WHAT THE EXERCISE ASKS:
From the entries that follow, copy exactly the lines beginning at the line holding "## Por consola" and continuing through the line holding "[Un manual completo".

EXTRACTED RECORDS:

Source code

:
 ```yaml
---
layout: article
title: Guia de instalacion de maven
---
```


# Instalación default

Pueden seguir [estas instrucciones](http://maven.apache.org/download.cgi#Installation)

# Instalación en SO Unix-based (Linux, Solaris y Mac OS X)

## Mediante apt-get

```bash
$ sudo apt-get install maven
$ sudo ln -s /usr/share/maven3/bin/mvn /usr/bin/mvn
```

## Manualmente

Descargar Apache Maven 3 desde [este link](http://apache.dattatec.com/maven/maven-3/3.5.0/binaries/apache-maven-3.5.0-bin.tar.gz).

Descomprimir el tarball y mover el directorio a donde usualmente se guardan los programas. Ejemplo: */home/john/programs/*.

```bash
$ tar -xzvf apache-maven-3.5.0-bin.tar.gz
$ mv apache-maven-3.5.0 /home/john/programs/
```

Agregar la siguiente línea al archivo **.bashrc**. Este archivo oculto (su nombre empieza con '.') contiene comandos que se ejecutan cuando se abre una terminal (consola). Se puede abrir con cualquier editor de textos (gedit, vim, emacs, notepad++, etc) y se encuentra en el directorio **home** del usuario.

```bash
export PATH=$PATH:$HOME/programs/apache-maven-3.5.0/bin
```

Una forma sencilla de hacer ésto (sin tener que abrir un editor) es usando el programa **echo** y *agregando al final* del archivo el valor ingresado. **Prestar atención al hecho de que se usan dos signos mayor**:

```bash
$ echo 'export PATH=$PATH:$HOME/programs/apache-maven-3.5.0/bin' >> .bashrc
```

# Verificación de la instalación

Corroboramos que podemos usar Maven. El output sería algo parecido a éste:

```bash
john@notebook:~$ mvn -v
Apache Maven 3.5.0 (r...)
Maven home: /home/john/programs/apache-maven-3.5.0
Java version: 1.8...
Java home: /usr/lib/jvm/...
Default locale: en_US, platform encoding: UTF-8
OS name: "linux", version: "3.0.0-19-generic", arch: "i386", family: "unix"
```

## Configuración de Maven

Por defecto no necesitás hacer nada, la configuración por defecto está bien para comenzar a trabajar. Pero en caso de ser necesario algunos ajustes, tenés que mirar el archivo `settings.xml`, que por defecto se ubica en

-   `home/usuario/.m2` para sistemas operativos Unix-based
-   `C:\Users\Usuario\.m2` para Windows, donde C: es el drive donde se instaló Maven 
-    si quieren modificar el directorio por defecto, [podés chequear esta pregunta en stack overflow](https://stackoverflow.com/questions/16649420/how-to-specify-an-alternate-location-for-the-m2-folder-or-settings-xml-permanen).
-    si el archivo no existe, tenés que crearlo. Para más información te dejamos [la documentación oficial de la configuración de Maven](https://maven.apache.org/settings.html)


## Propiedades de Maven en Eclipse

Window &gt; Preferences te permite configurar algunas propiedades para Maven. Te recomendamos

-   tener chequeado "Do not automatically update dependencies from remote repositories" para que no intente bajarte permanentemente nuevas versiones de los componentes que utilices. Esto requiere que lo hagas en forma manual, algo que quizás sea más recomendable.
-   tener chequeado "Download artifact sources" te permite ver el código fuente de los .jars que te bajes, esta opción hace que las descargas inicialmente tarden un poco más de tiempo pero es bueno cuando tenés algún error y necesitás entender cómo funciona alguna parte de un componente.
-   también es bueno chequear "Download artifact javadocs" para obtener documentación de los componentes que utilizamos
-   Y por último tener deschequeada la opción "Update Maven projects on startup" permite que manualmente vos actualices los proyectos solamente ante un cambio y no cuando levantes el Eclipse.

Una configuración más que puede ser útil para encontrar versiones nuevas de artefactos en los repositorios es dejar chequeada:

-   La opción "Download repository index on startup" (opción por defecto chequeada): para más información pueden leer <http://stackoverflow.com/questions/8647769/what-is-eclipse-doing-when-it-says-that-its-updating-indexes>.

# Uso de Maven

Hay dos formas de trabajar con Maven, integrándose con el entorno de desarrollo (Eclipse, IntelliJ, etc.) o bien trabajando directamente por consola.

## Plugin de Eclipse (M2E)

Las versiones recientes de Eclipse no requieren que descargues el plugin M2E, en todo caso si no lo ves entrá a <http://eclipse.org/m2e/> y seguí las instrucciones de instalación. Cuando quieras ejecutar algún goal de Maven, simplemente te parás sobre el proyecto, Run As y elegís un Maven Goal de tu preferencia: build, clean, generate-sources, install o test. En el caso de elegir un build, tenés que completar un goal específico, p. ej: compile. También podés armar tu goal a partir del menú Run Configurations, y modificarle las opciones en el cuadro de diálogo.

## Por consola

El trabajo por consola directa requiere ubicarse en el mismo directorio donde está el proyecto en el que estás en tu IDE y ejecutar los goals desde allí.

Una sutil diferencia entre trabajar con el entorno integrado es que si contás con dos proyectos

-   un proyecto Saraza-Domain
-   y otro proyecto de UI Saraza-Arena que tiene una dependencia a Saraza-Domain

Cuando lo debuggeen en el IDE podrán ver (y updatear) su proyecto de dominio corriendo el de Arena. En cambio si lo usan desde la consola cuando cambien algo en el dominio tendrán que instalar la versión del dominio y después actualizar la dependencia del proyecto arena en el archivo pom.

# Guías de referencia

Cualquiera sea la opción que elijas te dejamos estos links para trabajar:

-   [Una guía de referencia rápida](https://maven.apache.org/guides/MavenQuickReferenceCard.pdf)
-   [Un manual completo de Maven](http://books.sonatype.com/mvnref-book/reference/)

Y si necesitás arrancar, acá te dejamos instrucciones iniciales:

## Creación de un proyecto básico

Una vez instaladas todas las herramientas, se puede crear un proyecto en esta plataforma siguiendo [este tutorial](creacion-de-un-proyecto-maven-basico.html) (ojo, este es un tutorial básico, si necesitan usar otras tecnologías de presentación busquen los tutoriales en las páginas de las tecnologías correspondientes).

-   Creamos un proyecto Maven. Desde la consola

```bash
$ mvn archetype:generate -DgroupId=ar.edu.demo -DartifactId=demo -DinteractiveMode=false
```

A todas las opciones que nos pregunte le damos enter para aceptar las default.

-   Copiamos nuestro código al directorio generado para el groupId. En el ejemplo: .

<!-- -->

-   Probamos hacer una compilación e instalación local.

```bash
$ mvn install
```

--

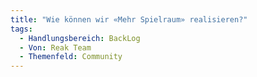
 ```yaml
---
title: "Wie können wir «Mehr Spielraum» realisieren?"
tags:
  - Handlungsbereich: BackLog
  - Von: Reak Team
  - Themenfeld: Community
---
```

ANSWER TO THE PROBLEM:
## Por consola

El trabajo por consola directa requiere ubicarse en el mismo directorio donde está el proyecto en el que estás en tu IDE y ejecutar los goals desde allí.

Una sutil diferencia entre trabajar con el entorno integrado es que si contás con dos proyectos

-   un proyecto Saraza-Domain
-   y otro proyecto de UI Saraza-Arena que tiene una dependencia a Saraza-Domain

Cuando lo debuggeen en el IDE podrán ver (y updatear) su proyecto de dominio corriendo el de Arena. En cambio si lo usan desde la consola cuando cambien algo en el dominio tendrán que instalar la versión del dominio y después actualizar la dependencia del proyecto arena en el archivo pom.

# Guías de referencia

Cualquiera sea la opción que elijas te dejamos estos links para trabajar:

-   [Una guía de referencia rápida](https://maven.apache.org/guides/MavenQuickReferenceCard.pdf)
-   [Un manual completo de Maven](http://books.sonatype.com/mvnref-book/reference/)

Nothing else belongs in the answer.